- TASK STATEMENT -
Retype, exactly as they appear below, the lines between the line holding "reemplazar al que" and the line holding "No, hijos míos, lo", both ends included.
========
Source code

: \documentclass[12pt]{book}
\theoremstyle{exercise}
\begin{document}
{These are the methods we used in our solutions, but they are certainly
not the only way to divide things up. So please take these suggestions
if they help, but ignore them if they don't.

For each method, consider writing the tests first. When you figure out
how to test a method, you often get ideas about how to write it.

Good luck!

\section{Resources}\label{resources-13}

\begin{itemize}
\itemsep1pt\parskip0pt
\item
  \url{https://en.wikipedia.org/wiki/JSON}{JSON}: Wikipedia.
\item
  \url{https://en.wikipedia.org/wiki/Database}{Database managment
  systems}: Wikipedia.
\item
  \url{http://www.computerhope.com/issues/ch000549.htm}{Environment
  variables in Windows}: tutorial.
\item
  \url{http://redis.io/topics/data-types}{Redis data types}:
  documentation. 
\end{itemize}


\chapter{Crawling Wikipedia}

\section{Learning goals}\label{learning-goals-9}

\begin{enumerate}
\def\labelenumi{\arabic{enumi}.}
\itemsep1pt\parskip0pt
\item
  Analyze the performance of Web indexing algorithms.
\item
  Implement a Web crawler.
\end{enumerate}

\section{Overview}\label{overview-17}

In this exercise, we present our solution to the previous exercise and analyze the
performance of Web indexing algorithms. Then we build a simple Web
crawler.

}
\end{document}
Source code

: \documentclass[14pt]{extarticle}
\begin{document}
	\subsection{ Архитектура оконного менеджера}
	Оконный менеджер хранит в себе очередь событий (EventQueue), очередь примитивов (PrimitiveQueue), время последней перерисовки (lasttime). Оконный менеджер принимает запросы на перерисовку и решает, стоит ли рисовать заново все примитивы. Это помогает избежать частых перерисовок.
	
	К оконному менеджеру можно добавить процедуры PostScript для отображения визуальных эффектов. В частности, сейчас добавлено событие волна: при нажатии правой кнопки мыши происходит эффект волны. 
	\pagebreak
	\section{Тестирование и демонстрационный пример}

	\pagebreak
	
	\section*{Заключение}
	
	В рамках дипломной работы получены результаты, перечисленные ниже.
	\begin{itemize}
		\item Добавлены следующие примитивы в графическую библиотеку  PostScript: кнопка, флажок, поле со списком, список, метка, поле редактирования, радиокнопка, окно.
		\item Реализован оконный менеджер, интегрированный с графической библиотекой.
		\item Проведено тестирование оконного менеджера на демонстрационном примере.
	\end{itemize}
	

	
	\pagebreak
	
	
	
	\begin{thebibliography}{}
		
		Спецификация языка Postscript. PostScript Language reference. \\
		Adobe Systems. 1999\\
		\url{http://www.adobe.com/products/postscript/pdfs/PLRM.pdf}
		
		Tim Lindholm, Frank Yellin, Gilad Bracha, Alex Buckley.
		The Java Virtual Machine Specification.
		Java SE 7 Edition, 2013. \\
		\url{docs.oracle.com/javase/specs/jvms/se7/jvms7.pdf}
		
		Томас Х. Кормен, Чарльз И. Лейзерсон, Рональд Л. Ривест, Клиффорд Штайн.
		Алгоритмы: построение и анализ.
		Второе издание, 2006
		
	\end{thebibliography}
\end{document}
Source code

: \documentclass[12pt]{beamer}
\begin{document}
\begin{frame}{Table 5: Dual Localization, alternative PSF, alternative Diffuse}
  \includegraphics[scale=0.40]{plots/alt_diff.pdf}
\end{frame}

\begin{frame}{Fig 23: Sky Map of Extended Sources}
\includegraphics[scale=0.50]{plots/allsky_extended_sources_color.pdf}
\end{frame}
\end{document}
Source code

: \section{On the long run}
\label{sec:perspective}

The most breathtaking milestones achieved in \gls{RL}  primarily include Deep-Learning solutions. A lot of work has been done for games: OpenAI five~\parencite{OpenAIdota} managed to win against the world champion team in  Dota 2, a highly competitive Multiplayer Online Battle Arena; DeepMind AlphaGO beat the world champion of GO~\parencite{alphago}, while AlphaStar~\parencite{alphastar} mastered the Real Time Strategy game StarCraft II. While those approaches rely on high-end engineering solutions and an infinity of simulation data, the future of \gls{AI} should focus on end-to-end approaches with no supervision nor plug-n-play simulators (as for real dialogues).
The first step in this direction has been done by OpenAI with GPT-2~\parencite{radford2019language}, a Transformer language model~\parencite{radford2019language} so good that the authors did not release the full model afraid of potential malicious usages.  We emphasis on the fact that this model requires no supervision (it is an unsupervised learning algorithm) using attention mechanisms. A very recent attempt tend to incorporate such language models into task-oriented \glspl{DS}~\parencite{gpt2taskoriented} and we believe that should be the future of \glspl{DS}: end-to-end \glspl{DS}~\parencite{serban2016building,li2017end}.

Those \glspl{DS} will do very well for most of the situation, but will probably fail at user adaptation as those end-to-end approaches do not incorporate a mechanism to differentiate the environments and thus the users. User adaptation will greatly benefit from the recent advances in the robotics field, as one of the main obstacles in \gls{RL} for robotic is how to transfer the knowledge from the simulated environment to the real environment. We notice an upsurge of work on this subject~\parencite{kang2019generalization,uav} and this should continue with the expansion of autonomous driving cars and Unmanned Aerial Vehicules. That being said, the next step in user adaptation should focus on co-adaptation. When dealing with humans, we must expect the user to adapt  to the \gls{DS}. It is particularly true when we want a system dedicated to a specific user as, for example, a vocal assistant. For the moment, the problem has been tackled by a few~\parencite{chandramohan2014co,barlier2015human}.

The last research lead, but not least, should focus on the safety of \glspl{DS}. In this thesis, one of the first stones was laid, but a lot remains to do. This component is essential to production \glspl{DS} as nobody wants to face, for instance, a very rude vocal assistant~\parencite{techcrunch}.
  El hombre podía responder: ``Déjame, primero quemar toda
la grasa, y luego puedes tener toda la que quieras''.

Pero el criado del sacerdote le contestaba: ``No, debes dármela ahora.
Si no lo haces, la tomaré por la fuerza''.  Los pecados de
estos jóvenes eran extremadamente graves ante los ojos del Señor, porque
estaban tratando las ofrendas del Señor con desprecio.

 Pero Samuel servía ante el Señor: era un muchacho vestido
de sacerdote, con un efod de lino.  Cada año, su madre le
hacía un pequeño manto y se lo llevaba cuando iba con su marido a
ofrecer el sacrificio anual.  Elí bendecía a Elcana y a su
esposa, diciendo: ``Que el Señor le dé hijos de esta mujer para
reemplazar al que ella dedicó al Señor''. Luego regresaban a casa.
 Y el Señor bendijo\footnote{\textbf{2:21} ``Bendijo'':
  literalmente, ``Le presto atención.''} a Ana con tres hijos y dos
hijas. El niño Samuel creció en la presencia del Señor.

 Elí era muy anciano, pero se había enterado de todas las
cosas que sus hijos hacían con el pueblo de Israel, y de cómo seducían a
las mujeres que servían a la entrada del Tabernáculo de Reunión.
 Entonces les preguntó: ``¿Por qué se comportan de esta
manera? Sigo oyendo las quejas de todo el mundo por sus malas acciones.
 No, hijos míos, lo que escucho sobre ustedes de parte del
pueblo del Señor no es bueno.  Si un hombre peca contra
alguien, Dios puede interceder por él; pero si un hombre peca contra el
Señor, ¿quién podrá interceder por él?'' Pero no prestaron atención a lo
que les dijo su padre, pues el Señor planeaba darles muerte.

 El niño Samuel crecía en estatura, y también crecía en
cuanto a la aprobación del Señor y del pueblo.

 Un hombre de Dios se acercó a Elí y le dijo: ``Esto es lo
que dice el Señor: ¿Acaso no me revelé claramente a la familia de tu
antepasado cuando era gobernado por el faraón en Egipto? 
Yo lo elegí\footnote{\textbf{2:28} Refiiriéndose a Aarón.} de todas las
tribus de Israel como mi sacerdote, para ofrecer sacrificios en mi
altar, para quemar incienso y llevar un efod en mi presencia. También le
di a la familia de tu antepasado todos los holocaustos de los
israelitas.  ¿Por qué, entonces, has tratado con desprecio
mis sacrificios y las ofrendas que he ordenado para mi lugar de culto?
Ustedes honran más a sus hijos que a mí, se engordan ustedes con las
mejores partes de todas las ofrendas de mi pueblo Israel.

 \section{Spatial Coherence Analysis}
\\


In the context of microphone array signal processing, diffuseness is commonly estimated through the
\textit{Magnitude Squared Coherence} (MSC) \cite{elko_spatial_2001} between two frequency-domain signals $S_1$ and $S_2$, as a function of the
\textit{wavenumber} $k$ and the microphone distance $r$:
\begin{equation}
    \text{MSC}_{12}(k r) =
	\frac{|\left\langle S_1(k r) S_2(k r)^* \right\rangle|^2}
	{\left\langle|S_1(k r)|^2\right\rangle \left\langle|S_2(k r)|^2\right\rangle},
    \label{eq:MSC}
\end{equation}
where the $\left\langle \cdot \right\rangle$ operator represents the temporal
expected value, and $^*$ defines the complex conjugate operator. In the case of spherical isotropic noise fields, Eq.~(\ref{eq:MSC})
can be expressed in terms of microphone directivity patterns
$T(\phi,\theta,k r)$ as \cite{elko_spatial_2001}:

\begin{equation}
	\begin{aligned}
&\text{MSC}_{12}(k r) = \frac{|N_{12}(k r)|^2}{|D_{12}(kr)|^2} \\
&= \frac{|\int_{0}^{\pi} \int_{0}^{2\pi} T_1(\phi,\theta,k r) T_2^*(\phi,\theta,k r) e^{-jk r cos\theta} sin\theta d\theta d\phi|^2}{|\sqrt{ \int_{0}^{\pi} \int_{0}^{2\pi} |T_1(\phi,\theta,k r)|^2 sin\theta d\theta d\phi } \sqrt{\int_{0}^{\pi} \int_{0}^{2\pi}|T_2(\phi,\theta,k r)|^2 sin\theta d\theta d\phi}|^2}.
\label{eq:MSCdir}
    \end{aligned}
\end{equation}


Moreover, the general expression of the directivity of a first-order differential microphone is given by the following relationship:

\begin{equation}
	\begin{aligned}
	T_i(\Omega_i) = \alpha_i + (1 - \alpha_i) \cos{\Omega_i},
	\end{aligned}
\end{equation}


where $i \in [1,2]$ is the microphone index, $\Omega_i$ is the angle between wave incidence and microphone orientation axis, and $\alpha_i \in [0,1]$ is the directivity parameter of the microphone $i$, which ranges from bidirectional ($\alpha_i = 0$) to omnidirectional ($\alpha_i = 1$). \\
========
- OUTPUT -
reemplazar al que ella dedicó al Señor''. Luego regresaban a casa.
 Y el Señor bendijo\footnote{\textbf{2:21} ``Bendijo'':
  literalmente, ``Le presto atención.''} a Ana con tres hijos y dos
hijas. El niño Samuel creció en la presencia del Señor.

 Elí era muy anciano, pero se había enterado de todas las
cosas que sus hijos hacían con el pueblo de Israel, y de cómo seducían a
las mujeres que servían a la entrada del Tabernáculo de Reunión.
 Entonces les preguntó: ``¿Por qué se comportan de esta
manera? Sigo oyendo las quejas de todo el mundo por sus malas acciones.
 No, hijos míos, lo que escucho sobre ustedes de parte del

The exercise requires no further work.